Outras evidências do uso militar do local vieram de pesquisadores da Brimstone, que identificaram estruturas metálicas pré-fabricadas da época da guerra, conhecidas como abrigos Nissen.

Crédito, William Hartnett
As armas foram armazenadas em grandes quantidades durante o conflito e depois tiveram que ser descartadas, sendo muitas delas simplesmente jogadas no mar.
David Alexander, professor de planejamento e gestão de emergências da University College London (UCL), afirma que havia “milhões de toneladas de munições indesejadas ao redor do mundo”, e que “(padrões de) saúde e segurança simplesmente não existiam” em 1945.
Em um período de exaustão pós-guerra, “teria sido simplesmente algo como ‘vamos nos livrar disso'”, explica Alexander.
“Quero dizer, as bombas estavam explodindo há seis anos.”

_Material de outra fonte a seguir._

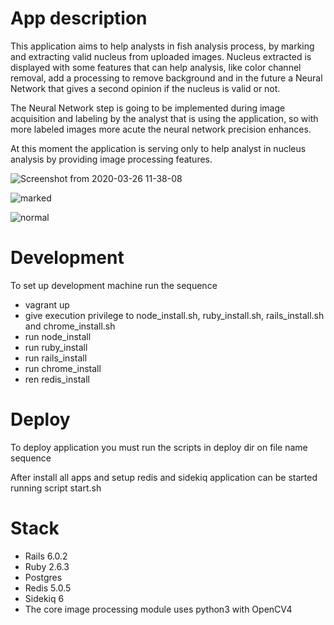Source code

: # App description

This application aims to help analysts in fish analysis process, by marking and extracting valid nucleus from uploaded images. Nucleus extracted is displayed with some features that can help analysis, like color channel removal, add a processing to remove background and in the future a Neural Network that gives a second opinion if the nucleus is valid or not.

The Neural Network step is going to be implemented during image acquisition and labeling by the analyst that is using the application, so with more labeled images more acute the neural network precision enhances.

At this moment the application is serving only to help analyst in nucleus analysis by providing image processing features.

![Screenshot from 2020-03-26 11-38-08](https://user-images.githubusercontent.com/9594670/77659299-a7b8d400-6f56-11ea-98dc-89bd28efba42.png)

![marked](https://user-images.githubusercontent.com/9594670/77659555-f6ff0480-6f56-11ea-99be-f070d765fee6.PNG)

![normal](https://user-images.githubusercontent.com/9594670/77659558-f8c8c800-6f56-11ea-8611-654f45478a1d.PNG)

# Development

To set up development machine run the sequence

 - vagrant up
 - give execution privilege to node_install.sh, ruby_install.sh, rails_install.sh and chrome_install.sh
 - run node_install
 - run ruby_install
 - run rails_install
 - run chrome_install
 - ren redis_install

# Deploy

To deploy application you must run the scripts in deploy dir on file name sequence

After install all apps and setup redis and sidekiq application can be started running script start.sh

# Stack

- Rails 6.0.2
- Ruby 2.6.3
- Postgres
- Redis 5.0.5
- Sidekiq 6
- The core image processing module uses python3 with OpenCV4
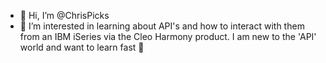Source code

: - 👋 Hi, I’m @ChrisPicks
- 👀 I’m interested in learning about API's and how to interact with them from an IBM iSeries via the Cleo Harmony product.
I am new to the 'API' world and want to learn fast 🤔


<!---
ChrisPicks/ChrisPicks is a ✨ special ✨ repository because its `README.md` (this file) appears on your GitHub profile.
You can click the Preview link to take a look at your changes.
--->
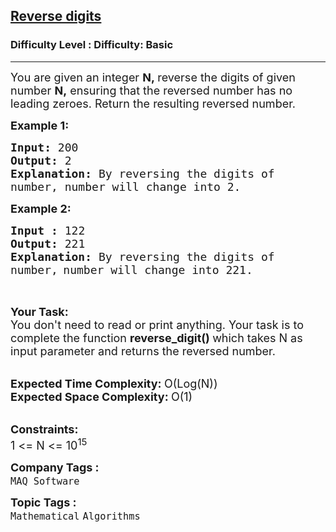 <h2><a href="https://www.geeksforgeeks.org/problems/reverse-digit0316/1?itm_source=geeksforgeeks&itm_medium=article&itm_campaign=practice_card">Reverse digits</a></h2><h3>Difficulty Level : Difficulty: Basic</h3><hr><div class="problems_problem_content__Xm_eO"><p><span style="font-size: 18px;">You are given an integer <strong>N,&nbsp;</strong>reverse the digits of given number <strong>N,</strong> ensuring that the reversed number has no leading zeroes. Return the resulting reversed number.</span></p>
<p><span style="font-size: 18px;"><strong>Example 1:</strong></span></p>
<pre><span style="font-size: 18px;"><strong>Input: </strong>200
<strong>Output: </strong>2
<strong>Explanation: </strong>By reversing the digits of 
number, number will change into 2.</span>
</pre>
<p><span style="font-size: 18px;"><strong>Example 2:</strong></span></p>
<pre><span style="font-size: 18px;"><strong>Input : </strong>122
<strong>Output: </strong>221
<strong>Explanation: </strong>By reversing the digits of 
number,</span> <span style="font-size: 18px;">number will change into 221.</span>
<br><br></pre>
<p><span style="font-size: 18px;"><strong>Your Task:</strong><br>You don't need to read or print anything. Your task is to complete the function&nbsp;<strong>reverse_digit()&nbsp;</strong>which takes N as input parameter and returns the&nbsp;reversed number.</span><br>&nbsp;</p>
<p><span style="font-size: 18px;"><strong>Expected Time Complexity:&nbsp;</strong>O(Log(N))<br><strong>Expected Space Complexity:&nbsp;</strong>O(1)</span><br>&nbsp;</p>
<p><span style="font-size: 18px;"><strong>Constraints:</strong><br>1 &lt;= N &lt;= 10<sup>15</sup></span></p></div><p><span style=font-size:18px><strong>Company Tags : </strong><br><code>MAQ Software</code>&nbsp;<br><p><span style=font-size:18px><strong>Topic Tags : </strong><br><code>Mathematical</code>&nbsp;<code>Algorithms</code>&nbsp;
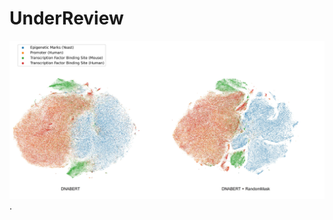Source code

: # UnderReview
![task_embedding](https://github.com/ChaoqiLiang/UnderReview/blob/main/task_embedding.jpg).
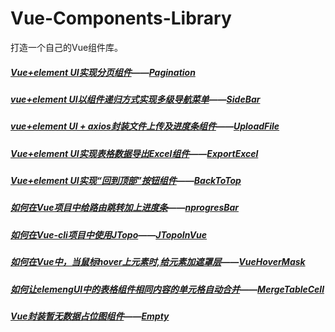 # Vue-Components-Library
打造一个自己的Vue组件库。

##### [Vue+element UI实现分页组件](https://www.cnblogs.com/wangjiachen666/p/9545456.html)——[Pagination](https://github.com/NLRX/Vue-Components-Library/tree/master/Pagination)

##### [vue+element UI以组件递归方式实现多级导航菜单](https://www.cnblogs.com/wangjiachen666/p/9444488.html)——[SideBar](https://github.com/NLRX/Vue-Components-Library/tree/master/SideBar)

##### [vue+element UI + axios封装文件上传及进度条组件](https://www.cnblogs.com/wangjiachen666/p/9700730.html)——[UploadFile](https://github.com/NLRX/Vue-Components-Library/tree/master/UploadFile)

##### [Vue+element UI实现表格数据导出Excel组件](https://www.cnblogs.com/wangjiachen666/p/10140118.html)——[ExportExcel](https://github.com/NLRX/Vue-Components-Library/tree/master/ExportExcel)

##### [Vue+element UI实现“回到顶部”按钮组件](https://www.cnblogs.com/wangjiachen666/p/10142184.html)——[BackToTop](https://github.com/NLRX/Vue-Components-Library/tree/master/BackToTop)

##### [如何在Vue项目中给路由跳转加上进度条](https://www.cnblogs.com/wangjiachen666/p/10163164.html)——[nprogresBar](https://github.com/NLRX/Vue-Components-Library/tree/master/nprogresBar)

##### [如何在Vue-cli项目中使用JTopo](https://www.cnblogs.com/wangjiachen666/p/11022686.html)——[JTopoInVue](https://github.com/NLRX/Vue-Components-Library/tree/master/JTopoInVue)

##### [如何在Vue中，当鼠标hover上元素时,给元素加遮罩层](https://www.cnblogs.com/wangjiachen666/p/11090908.html)——[VueHoverMask](https://github.com/NLRX/Vue-Components-Library/tree/master/VueHoverMask)

##### [如何让elemengUI中的表格组件相同内容的单元格自动合并](https://www.cnblogs.com/wangjiachen666/p/11283499.html)——[MergeTableCell](https://github.com/NLRX/Vue-Components-Library/tree/master/MergeTableCell)

##### [Vue封装暂无数据占位图组件](https://www.cnblogs.com/wangjiachen666/p/11851699.html)——[Empty](https://github.com/NLRX/Vue-Components-Library/tree/master/Empty)
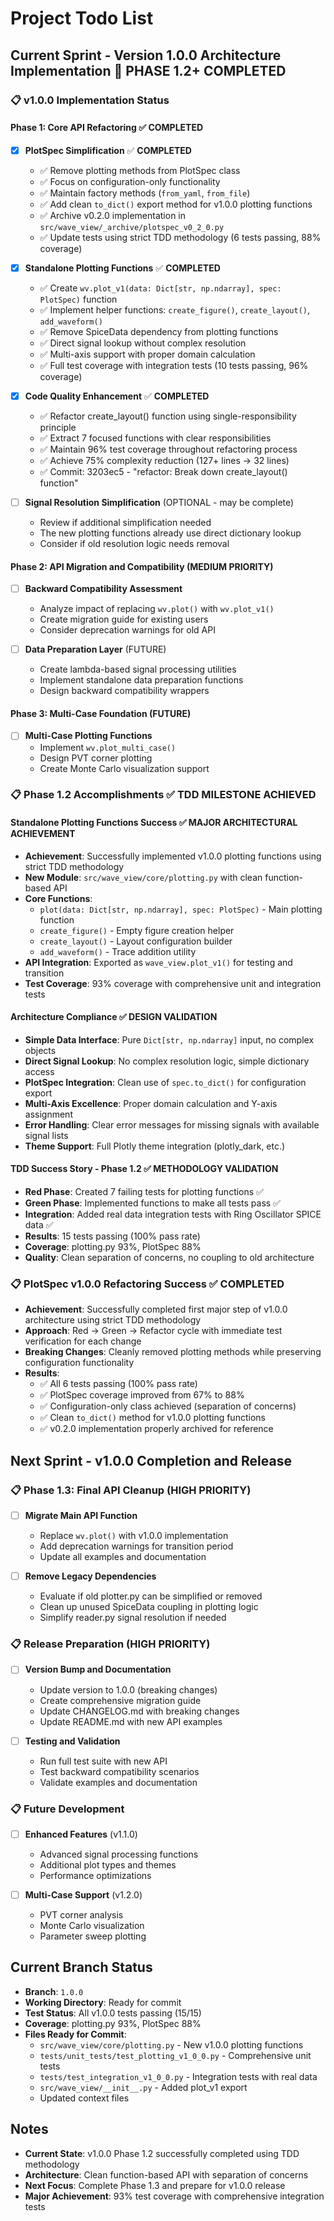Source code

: # Project Todo List

## Current Sprint - Version 1.0.0 Architecture Implementation 🚀 **PHASE 1.2+ COMPLETED**

### 📋 **v1.0.0 Implementation Status**

#### **Phase 1: Core API Refactoring** ✅ **COMPLETED**
- [X] **PlotSpec Simplification** ✅ **COMPLETED**
  - ✅ Remove plotting methods from PlotSpec class
  - ✅ Focus on configuration-only functionality  
  - ✅ Maintain factory methods (`from_yaml`, `from_file`)
  - ✅ Add clean `to_dict()` export method for v1.0.0 plotting functions
  - ✅ Archive v0.2.0 implementation in `src/wave_view/_archive/plotspec_v0_2_0.py`
  - ✅ Update tests using strict TDD methodology (6 tests passing, 88% coverage)
  
- [X] **Standalone Plotting Functions** ✅ **COMPLETED**
  - ✅ Create `wv.plot_v1(data: Dict[str, np.ndarray], spec: PlotSpec)` function
  - ✅ Implement helper functions: `create_figure()`, `create_layout()`, `add_waveform()`
  - ✅ Remove SpiceData dependency from plotting functions
  - ✅ Direct signal lookup without complex resolution
  - ✅ Multi-axis support with proper domain calculation
  - ✅ Full test coverage with integration tests (10 tests passing, 96% coverage)
  
- [X] **Code Quality Enhancement** ✅ **COMPLETED**
  - ✅ Refactor create_layout() function using single-responsibility principle
  - ✅ Extract 7 focused functions with clear responsibilities
  - ✅ Maintain 96% test coverage throughout refactoring process
  - ✅ Achieve 75% complexity reduction (127+ lines → 32 lines)
  - ✅ Commit: 3203ec5 - "refactor: Break down create_layout() function"
  
- [ ] **Signal Resolution Simplification** (OPTIONAL - may be complete)
  - Review if additional simplification needed
  - The new plotting functions already use direct dictionary lookup
  - Consider if old resolution logic needs removal

#### **Phase 2: API Migration and Compatibility** (MEDIUM PRIORITY)
- [ ] **Backward Compatibility Assessment**
  - Analyze impact of replacing `wv.plot()` with `wv.plot_v1()`
  - Create migration guide for existing users
  - Consider deprecation warnings for old API

- [ ] **Data Preparation Layer** (FUTURE)
  - Create lambda-based signal processing utilities
  - Implement standalone data preparation functions
  - Design backward compatibility wrappers

#### **Phase 3: Multi-Case Foundation** (FUTURE)
- [ ] **Multi-Case Plotting Functions**
  - Implement `wv.plot_multi_case()`
  - Design PVT corner plotting
  - Create Monte Carlo visualization support

### 📋 **Phase 1.2 Accomplishments** ✅ **TDD MILESTONE ACHIEVED**

#### **Standalone Plotting Functions Success** ✅ **MAJOR ARCHITECTURAL ACHIEVEMENT**
- **Achievement**: Successfully implemented v1.0.0 plotting functions using strict TDD methodology
- **New Module**: `src/wave_view/core/plotting.py` with clean function-based API
- **Core Functions**: 
  - `plot(data: Dict[str, np.ndarray], spec: PlotSpec)` - Main plotting function
  - `create_figure()` - Empty figure creation helper
  - `create_layout()` - Layout configuration builder
  - `add_waveform()` - Trace addition utility
- **API Integration**: Exported as `wave_view.plot_v1()` for testing and transition
- **Test Coverage**: 93% coverage with comprehensive unit and integration tests

#### **Architecture Compliance** ✅ **DESIGN VALIDATION**
- **Simple Data Interface**: Pure `Dict[str, np.ndarray]` input, no complex objects
- **Direct Signal Lookup**: No complex resolution logic, simple dictionary access
- **PlotSpec Integration**: Clean use of `spec.to_dict()` for configuration export
- **Multi-Axis Excellence**: Proper domain calculation and Y-axis assignment
- **Error Handling**: Clear error messages for missing signals with available signal lists
- **Theme Support**: Full Plotly theme integration (plotly_dark, etc.)

#### **TDD Success Story - Phase 1.2** ✅ **METHODOLOGY VALIDATION**
- **Red Phase**: Created 7 failing tests for plotting functions ✅
- **Green Phase**: Implemented functions to make all tests pass ✅
- **Integration**: Added real data integration tests with Ring Oscillator SPICE data ✅
- **Results**: 15 tests passing (100% pass rate)
- **Coverage**: plotting.py 93%, PlotSpec 88%
- **Quality**: Clean separation of concerns, no coupling to old architecture

### 📋 **PlotSpec v1.0.0 Refactoring Success** ✅ **COMPLETED**
- **Achievement**: Successfully completed first major step of v1.0.0 architecture using strict TDD methodology
- **Approach**: Red → Green → Refactor cycle with immediate test verification for each change
- **Breaking Changes**: Cleanly removed plotting methods while preserving configuration functionality
- **Results**: 
  - ✅ All 6 tests passing (100% pass rate)
  - ✅ PlotSpec coverage improved from 67% to 88%
  - ✅ Configuration-only class achieved (separation of concerns)
  - ✅ Clean `to_dict()` method for v1.0.0 plotting functions
  - ✅ v0.2.0 implementation properly archived for reference

## Next Sprint - v1.0.0 Completion and Release

### 📋 **Phase 1.3: Final API Cleanup** (HIGH PRIORITY)
- [ ] **Migrate Main API Function**
  - Replace `wv.plot()` with v1.0.0 implementation
  - Add deprecation warnings for transition period
  - Update all examples and documentation

- [ ] **Remove Legacy Dependencies**
  - Evaluate if old plotter.py can be simplified or removed
  - Clean up unused SpiceData coupling in plotting logic
  - Simplify reader.py signal resolution if needed

### 📋 **Release Preparation** (HIGH PRIORITY)
- [ ] **Version Bump and Documentation**
  - Update version to 1.0.0 (breaking changes)
  - Create comprehensive migration guide
  - Update CHANGELOG.md with breaking changes
  - Update README.md with new API examples

- [ ] **Testing and Validation**
  - Run full test suite with new API
  - Test backward compatibility scenarios
  - Validate examples and documentation

### 📋 **Future Development**
- [ ] **Enhanced Features** (v1.1.0)
  - Advanced signal processing functions
  - Additional plot types and themes
  - Performance optimizations

- [ ] **Multi-Case Support** (v1.2.0)
  - PVT corner analysis
  - Monte Carlo visualization
  - Parameter sweep plotting

## Current Branch Status
- **Branch**: `1.0.0`
- **Working Directory**: Ready for commit
- **Test Status**: All v1.0.0 tests passing (15/15)
- **Coverage**: plotting.py 93%, PlotSpec 88%
- **Files Ready for Commit**:
  - `src/wave_view/core/plotting.py` - New v1.0.0 plotting functions
  - `tests/unit_tests/test_plotting_v1_0_0.py` - Comprehensive unit tests
  - `tests/test_integration_v1_0_0.py` - Integration tests with real data
  - `src/wave_view/__init__.py` - Added plot_v1 export
  - Updated context files

## Notes
- **Current State**: v1.0.0 Phase 1.2 successfully completed using TDD methodology
- **Architecture**: Clean function-based API with separation of concerns
- **Next Focus**: Complete Phase 1.3 and prepare for v1.0.0 release
- **Major Achievement**: 93% test coverage with comprehensive integration tests 
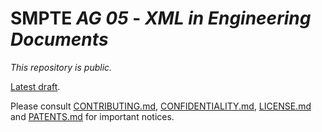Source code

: # SMPTE _AG 05_ - _XML in Engineering Documents_

_This repository is *public*._

[Latest draft](https://doc.smpte-doc.org/draft/ag05/main).

Please consult [CONTRIBUTING.md](./CONTRIBUTING.md), [CONFIDENTIALITY.md](./CONFIDENTIALITY.md), [LICENSE.md](./LICENSE.md) and
[PATENTS.md](./PATENTS.md) for important notices.
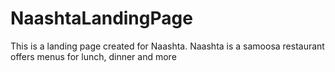 # NaashtaLandingPage
This is a landing page created for Naashta. Naashta is a samoosa restaurant offers menus for lunch, dinner and more
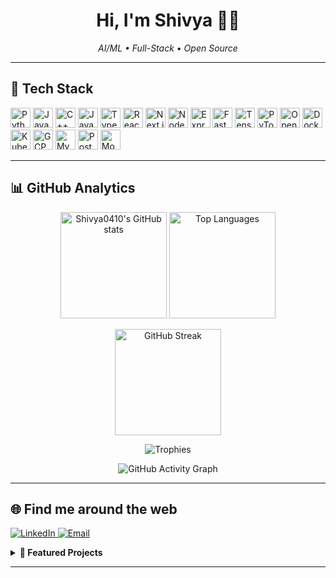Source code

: <!-- Profile Header -->
<h1 align="center">Hi, I'm Shivya 🫶✨</h1>
<p align="center">
  <i>AI/ML • Full-Stack • Open Source</i>

---

## 🧰 Tech Stack

<!-- Quick icons (Devicon) -->
<p>
  <!-- Languages -->
  <img src="https://cdn.jsdelivr.net/gh/devicons/devicon/icons/python/python-original.svg" height="32" alt="Python"/>
  <img src="https://cdn.jsdelivr.net/gh/devicons/devicon/icons/java/java-original.svg" height="32" alt="Java"/>
  <img src="https://cdn.jsdelivr.net/gh/devicons/devicon/icons/cplusplus/cplusplus-original.svg" height="32" alt="C++"/>
  <img src="https://cdn.jsdelivr.net/gh/devicons/devicon/icons/javascript/javascript-original.svg" height="32" alt="JavaScript"/>
  <img src="https://cdn.jsdelivr.net/gh/devicons/devicon/icons/typescript/typescript-original.svg" height="32" alt="TypeScript"/>
  <!-- Frameworks -->
  <img src="https://cdn.jsdelivr.net/gh/devicons/devicon/icons/react/react-original.svg" height="32" alt="React"/>
  <img src="https://cdn.jsdelivr.net/gh/devicons/devicon/icons/nextjs/nextjs-original.svg" height="32" alt="Next.js"/>
  <img src="https://cdn.jsdelivr.net/gh/devicons/devicon/icons/nodejs/nodejs-original.svg" height="32" alt="Node.js"/>
  <img src="https://cdn.jsdelivr.net/gh/devicons/devicon/icons/express/express-original.svg" height="32" alt="Express"/>
  <img src="https://cdn.jsdelivr.net/gh/devicons/devicon/icons/fastapi/fastapi-original.svg" height="32" alt="FastAPI"/>
  <!-- Data/ML -->
  <img src="https://cdn.jsdelivr.net/gh/devicons/devicon/icons/tensorflow/tensorflow-original.svg" height="32" alt="TensorFlow"/>
  <img src="https://cdn.jsdelivr.net/gh/devicons/devicon/icons/pytorch/pytorch-original.svg" height="32" alt="PyTorch"/>
  <img src="https://cdn.jsdelivr.net/gh/devicons/devicon/icons/opencv/opencv-original.svg" height="32" alt="OpenCV"/>
  <!-- Cloud/DevOps -->
  <img src="https://cdn.jsdelivr.net/gh/devicons/devicon/icons/docker/docker-original.svg" height="32" alt="Docker"/>
  <img src="https://cdn.jsdelivr.net/gh/devicons/devicon/icons/kubernetes/kubernetes-plain.svg" height="32" alt="Kubernetes"/>
  <img src="https://cdn.jsdelivr.net/gh/devicons/devicon/icons/googlecloud/googlecloud-original.svg" height="32" alt="GCP"/>
  <!-- DB -->
  <img src="https://cdn.jsdelivr.net/gh/devicons/devicon/icons/mysql/mysql-original.svg" height="32" alt="MySQL"/>
  <img src="https://cdn.jsdelivr.net/gh/devicons/devicon/icons/postgresql/postgresql-original.svg" height="32" alt="PostgreSQL"/>
  <img src="https://cdn.jsdelivr.net/gh/devicons/devicon/icons/mongodb/mongodb-original.svg" height="32" alt="MongoDB"/>
</p>

---

## 📊 GitHub Analytics

<p align="center">
  <!-- GitHub Stats -->
  <img
    src="https://github-readme-stats.vercel.app/api?username=Shivya0410&show_icons=true&count_private=true&include_all_commits=true&hide_border=true"
    alt="Shivya0410's GitHub stats"
    height="170"
  />
  <!-- Top Languages -->
  <img
    src="https://github-readme-stats.vercel.app/api/top-langs/?username=Shivya0410&layout=compact&langs_count=10&hide_border=true"
    alt="Top Languages"
    height="170"
  />
</p>

<p align="center">
  <!-- Streak -->
  <img
    src="https://streak-stats.demolab.com?user=Shivya0410&hide_border=true"
    alt="GitHub Streak"
    height="170"
  />
</p>

<!-- Trophies -->
<p align="center">
  <img
    src="https://github-profile-trophy.vercel.app/?username=Shivya0410&row=1&column=7&margin-w=10&margin-h=10&no-frame=true"
    alt="Trophies"
  />
</p>

<!-- Activity Graph -->
<p align="center">
  <img
    src="https://github-readme-activity-graph.vercel.app/graph?username=Shivya0410&hide_border=true&area=true"
    alt="GitHub Activity Graph"
  />
</p>

---

## 🌐 Find me around the web

<p>
  <a href="https://www.linkedin.com/in/shivya-khandpur-812895247/">
    <img src="https://img.shields.io/badge/LinkedIn-0A66C2.svg?logo=linkedin&logoColor=white" alt="LinkedIn">
  </a>
  <a href="mailto:khandpurshivya@gmail.com">
    <img src="https://img.shields.io/badge/Email-D14836.svg?logo=gmail&logoColor=white" alt="Email">
  </a>
</p>

<!-- Optional: Pinned Projects -->
<details>
  <summary><b>📌 Featured Projects</b></summary>

- 🔒 **Behavior-Based Authentication (BBA)** — ML anomaly detection for mobile banking.
- 🛰️ **GeoSolarX** — AI GIS agent for renewable energy site planning.
- 🧠 **GEMMA** — Memory-boosting games for cognitive rehab.
- 🧭 **VIGILAI** — AI-powered public safety & evidence vault.

</details>

---

<!-- Tips:
1) Replace YOUR_USERNAME, YOUR_NAME, links, and project bullets.
2) If the cards don’t load, the public APIs may be rate-limited; try again or self-host.
3) You can add &theme=radical (or others) to the images for dark themes. -->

Colin Durward, que administra a Blyth Battery, um complexo de estruturas defensivas da época da guerra na costa de Northumberland, condado onde fica Wooler, diz que “não ficou surpreso” quando soube das bombas enterradas no parque infantil.
O museu possui muitas bombas de treino que foram desenterradas em todo o condado.
“Alguns dos soldados antigos costumavam nos contar histórias sobre o que enterraram no final da guerra”, diz ele.
“Coisas como um morteiro de 3 polegadas que ninguém queria e milhares, provavelmente milhões, de munições.”
“Havia simplesmente toneladas enterradas no solo.”

Crédito, Mark Mather
O parque infantil reabre nesta sexta-feira (15/08). Para Mark Mather, representante do conselho local, nascido e criado em Wooler, isso é um “grande alívio”.
“Este era meu parque de recreação local, eu era uma das crianças correndo em cima dessas bombas, a apenas 23 centímetros abaixo dos meus pés.”
“Tem sido uma montanha-russa emocional.”
“Acho que nunca saberemos ao certo quem as colocou lá, ou por quê, mas estou muito feliz que elas não estejam mais lá.”